» **About this task**
From the entries below, copy each line in which the word "study" occurs.
Segment Start: Exercise data
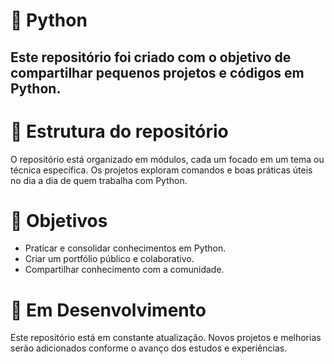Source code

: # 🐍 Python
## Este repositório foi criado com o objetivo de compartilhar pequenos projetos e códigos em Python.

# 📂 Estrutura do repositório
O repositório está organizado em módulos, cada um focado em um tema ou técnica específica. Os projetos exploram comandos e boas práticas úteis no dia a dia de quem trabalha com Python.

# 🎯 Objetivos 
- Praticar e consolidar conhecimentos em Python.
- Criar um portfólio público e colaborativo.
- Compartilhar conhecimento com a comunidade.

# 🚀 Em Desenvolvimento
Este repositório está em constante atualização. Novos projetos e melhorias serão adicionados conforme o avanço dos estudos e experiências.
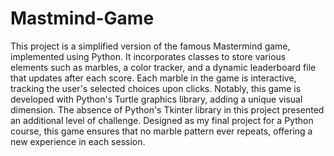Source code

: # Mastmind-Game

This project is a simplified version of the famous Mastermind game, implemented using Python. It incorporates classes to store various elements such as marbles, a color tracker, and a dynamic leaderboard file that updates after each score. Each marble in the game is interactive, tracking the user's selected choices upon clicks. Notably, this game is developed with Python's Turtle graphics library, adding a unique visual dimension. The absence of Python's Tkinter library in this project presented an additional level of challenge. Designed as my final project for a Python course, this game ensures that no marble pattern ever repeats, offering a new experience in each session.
Segment End: Exercise data
Segment Start: Exercise data
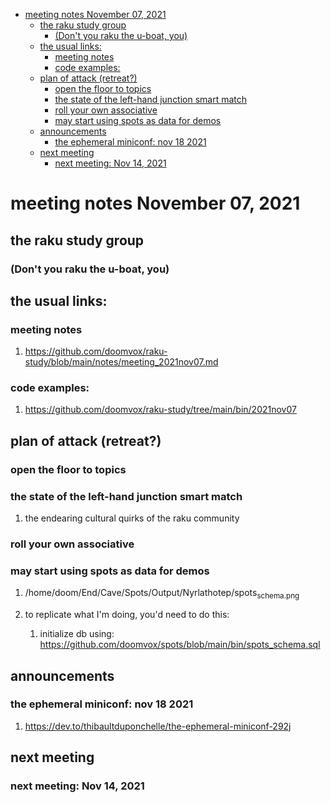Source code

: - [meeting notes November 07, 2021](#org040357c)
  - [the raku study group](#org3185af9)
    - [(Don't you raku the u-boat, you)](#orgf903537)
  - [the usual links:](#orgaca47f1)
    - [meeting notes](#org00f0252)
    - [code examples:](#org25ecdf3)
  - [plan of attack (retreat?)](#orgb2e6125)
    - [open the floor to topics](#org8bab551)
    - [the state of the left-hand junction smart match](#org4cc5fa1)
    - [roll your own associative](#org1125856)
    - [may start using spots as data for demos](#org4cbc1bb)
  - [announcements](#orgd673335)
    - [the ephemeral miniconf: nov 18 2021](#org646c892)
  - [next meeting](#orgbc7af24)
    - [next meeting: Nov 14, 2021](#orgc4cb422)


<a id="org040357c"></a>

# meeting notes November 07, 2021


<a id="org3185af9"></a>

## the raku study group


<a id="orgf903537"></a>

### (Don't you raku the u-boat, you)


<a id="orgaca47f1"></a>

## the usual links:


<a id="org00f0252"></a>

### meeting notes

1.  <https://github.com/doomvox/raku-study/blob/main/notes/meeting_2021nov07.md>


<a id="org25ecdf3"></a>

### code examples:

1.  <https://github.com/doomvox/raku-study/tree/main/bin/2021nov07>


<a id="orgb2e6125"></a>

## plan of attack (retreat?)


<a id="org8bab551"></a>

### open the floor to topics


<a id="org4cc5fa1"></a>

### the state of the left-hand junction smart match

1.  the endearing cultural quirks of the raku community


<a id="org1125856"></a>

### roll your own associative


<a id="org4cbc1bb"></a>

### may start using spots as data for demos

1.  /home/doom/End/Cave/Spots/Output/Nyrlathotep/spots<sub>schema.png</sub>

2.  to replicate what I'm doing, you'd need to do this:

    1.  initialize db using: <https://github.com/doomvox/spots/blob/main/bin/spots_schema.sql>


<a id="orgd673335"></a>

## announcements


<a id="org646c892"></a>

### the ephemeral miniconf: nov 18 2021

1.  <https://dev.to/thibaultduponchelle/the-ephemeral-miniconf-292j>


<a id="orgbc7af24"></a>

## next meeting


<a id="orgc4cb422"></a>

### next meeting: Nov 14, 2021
Segment End: Exercise data
Segment Start: Exercise data
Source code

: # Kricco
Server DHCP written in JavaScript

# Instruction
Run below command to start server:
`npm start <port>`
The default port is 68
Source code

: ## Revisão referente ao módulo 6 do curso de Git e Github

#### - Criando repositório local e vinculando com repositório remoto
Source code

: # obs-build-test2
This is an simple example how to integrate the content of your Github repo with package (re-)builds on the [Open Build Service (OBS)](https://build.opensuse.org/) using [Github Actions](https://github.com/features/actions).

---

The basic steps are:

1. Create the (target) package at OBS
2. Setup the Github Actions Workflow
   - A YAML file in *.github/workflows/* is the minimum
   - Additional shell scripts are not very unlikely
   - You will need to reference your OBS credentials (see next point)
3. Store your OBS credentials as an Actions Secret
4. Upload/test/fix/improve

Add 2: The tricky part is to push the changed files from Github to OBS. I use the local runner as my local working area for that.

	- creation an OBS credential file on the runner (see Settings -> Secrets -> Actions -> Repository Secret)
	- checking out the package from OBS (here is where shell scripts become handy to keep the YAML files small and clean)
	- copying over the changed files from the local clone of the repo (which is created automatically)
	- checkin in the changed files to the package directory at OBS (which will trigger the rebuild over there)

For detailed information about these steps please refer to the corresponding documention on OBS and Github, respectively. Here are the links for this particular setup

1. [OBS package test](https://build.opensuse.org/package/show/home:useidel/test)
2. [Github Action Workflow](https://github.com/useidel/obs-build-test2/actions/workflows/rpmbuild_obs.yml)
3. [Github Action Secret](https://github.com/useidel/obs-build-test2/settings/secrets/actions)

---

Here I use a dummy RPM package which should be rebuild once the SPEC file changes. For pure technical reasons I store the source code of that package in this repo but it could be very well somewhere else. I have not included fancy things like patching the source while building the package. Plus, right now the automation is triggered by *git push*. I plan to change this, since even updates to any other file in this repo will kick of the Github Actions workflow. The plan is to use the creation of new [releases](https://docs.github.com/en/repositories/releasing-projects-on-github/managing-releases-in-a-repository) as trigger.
Segment End: Exercise data
» **Answer to this problem**
  - [the raku study group](#org3185af9)
## the raku study group
1.  <https://github.com/doomvox/raku-study/blob/main/notes/meeting_2021nov07.md>
1.  <https://github.com/doomvox/raku-study/tree/main/bin/2021nov07>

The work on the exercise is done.